(Dataset records)

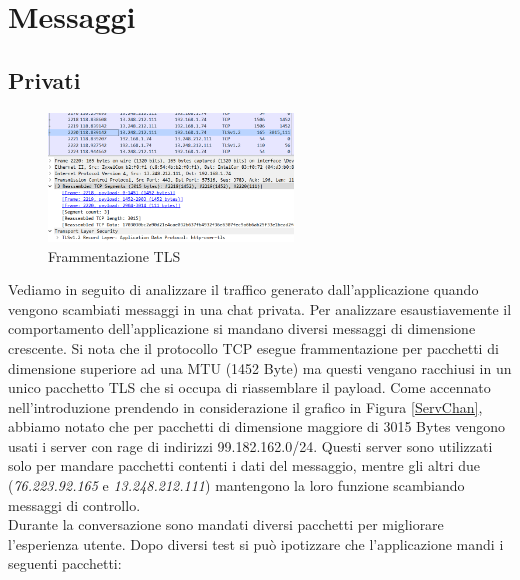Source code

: \documentclass{article}
\begin{document}
\pagebreak

\section{Messaggi}

\subsection{Privati}

\begin{figure}
  \begin{center}
      \vspace{-20pt}
    \includegraphics[width=0.58\textwidth]{framm.png}
  \end{center}
  \vspace{-20pt}
  \caption{Frammentazione TLS}
  \vspace{-10pt}
\end{figure}

Vediamo in seguito di analizzare il traffico generato dall'applicazione 
quando vengono scambiati messaggi in una chat privata. 
Per analizzare esaustiavemente il comportamento dell'applicazione si mandano diversi 
messaggi di dimensione crescente. Si nota che il protocollo TCP esegue frammentazione 
per pacchetti di dimensione superiore ad una MTU (1452 Byte) ma questi
vengano racchiusi in un unico pacchetto TLS che si occupa di riassemblare
il payload. Come accennato nell'introduzione prendendo in considerazione il grafico in Figura \ref{ServChan},
abbiamo notato che per pacchetti di dimensione maggiore di 3015 Bytes vengono usati i server con rage di indirizzi 99.182.162.0/24.
Questi server sono utilizzati solo per mandare pacchetti contenti i dati del messaggio, mentre gli altri due (\textit{76.223.92.165 } e \textit{13.248.212.111})
mantengono la loro funzione scambiando messaggi di controllo.\\ 

Durante la conversazione sono mandati diversi pacchetti per migliorare 
l'esperienza utente. Dopo diversi test si può ipotizzare che l'applicazione mandi i seguenti pacchetti:
\end{document}
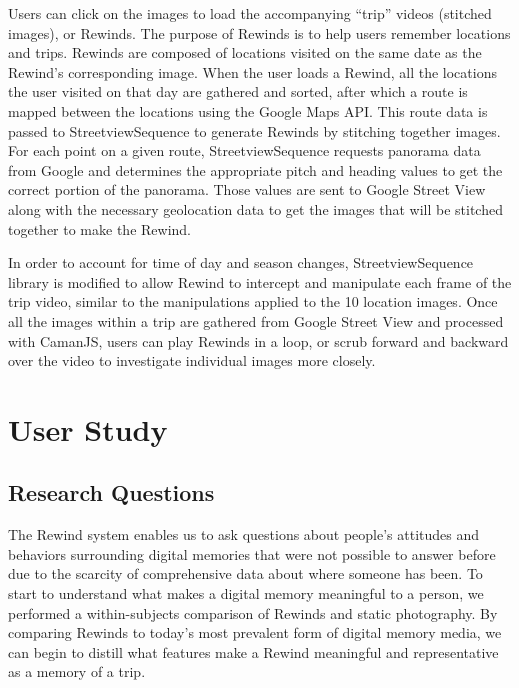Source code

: \documentclass{sigchi}
\begin{document}

Users can click on the images to load the accompanying ``trip'' videos (stitched images), or Rewinds. The purpose of Rewinds is to help users remember locations and trips. Rewinds are composed of locations visited on the same date as the Rewind's corresponding image. When the user loads a Rewind, all the locations the user visited on that day are gathered and sorted, after which a route is mapped between the locations using the Google Maps API. This route data is passed to StreetviewSequence to generate Rewinds by stitching together images. For each point on a given route, StreetviewSequence requests panorama data from Google and determines the appropriate pitch and heading values to get the correct portion of the panorama. Those values are sent to Google Street View along with the necessary geolocation data to get the images that will be stitched together to make the Rewind.

In order to account for time of day and season changes, StreetviewSequence library is modified to allow Rewind to intercept and manipulate each frame of the trip video, similar to the manipulations applied to the 10 location images. Once all the images within a trip are gathered from Google Street View and processed with CamanJS, users can play Rewinds in a loop, or scrub forward and backward over the video to investigate individual images more closely.

\section{User Study}
\subsection{Research Questions}
The Rewind system enables us to ask questions about people's attitudes and behaviors surrounding digital memories that were not possible to answer before due to the scarcity of comprehensive data about where someone has been. To start to understand what makes a digital memory meaningful to a person, we performed a within-subjects comparison of Rewinds and static photography. By comparing Rewinds to today's most prevalent form of digital memory media, we can begin to distill what features make a Rewind meaningful and representative as a memory of a trip.
\end{document}
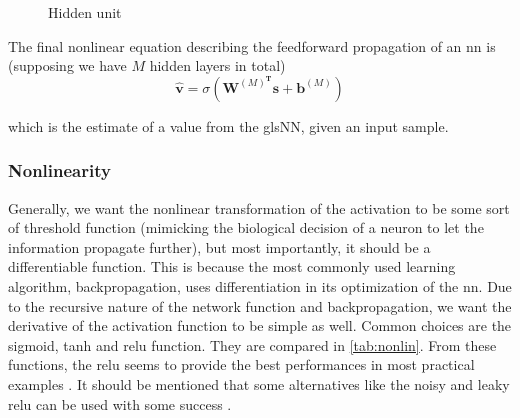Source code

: \begin{figure}
\centering
{}
\caption[Hidden units]{Hidden unit}
\label{fig:hu}
\end{figure}

The final nonlinear equation describing the feedforward propagation of an \gls{nn} is (supposing we have $M$ hidden layers in total)
\begin{equation}
\mathbf{\hat{v}}=\sigma \left(\mathbf{W}^{(M)^{\mathbf{T}}} \mathbf{s} + \mathbf{b}^{(M)}\right)
\end{equation}

which is the estimate of a value from the gls{NN}, given an input sample.

\subsubsection*{Nonlinearity}
Generally, we want the nonlinear transformation of the activation to be some sort of threshold function (mimicking the biological decision of a neuron to let the information propagate further), but most importantly, it should be a differentiable function. This is because the most commonly used learning algorithm, backpropagation, uses differentiation in its optimization of the \gls{nn}. Due to the recursive nature of the network function and backpropagation, we want the derivative of the activation function to be simple as well. Common choices are the sigmoid, tanh and \gls{relu} function. They are compared in \ref{tab:nonlin}. From these functions, the \gls{relu} seems to provide the best performances in most practical examples \cite{mishkin16}. It should be mentioned that some alternatives like the noisy and leaky \gls{relu} can be used with some success \cite{vinod10,maas14}.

(End Dataset records)

What this task involves -
Output exactly the lines of the material above from the one containing "Vediamo in seguito" up to and including the one containing "Per analizzare esaustiavemente".

Solution for this exercise -
Vediamo in seguito di analizzare il traffico generato dall'applicazione 
quando vengono scambiati messaggi in una chat privata. 
Per analizzare esaustiavemente il comportamento dell'applicazione si mandano diversi 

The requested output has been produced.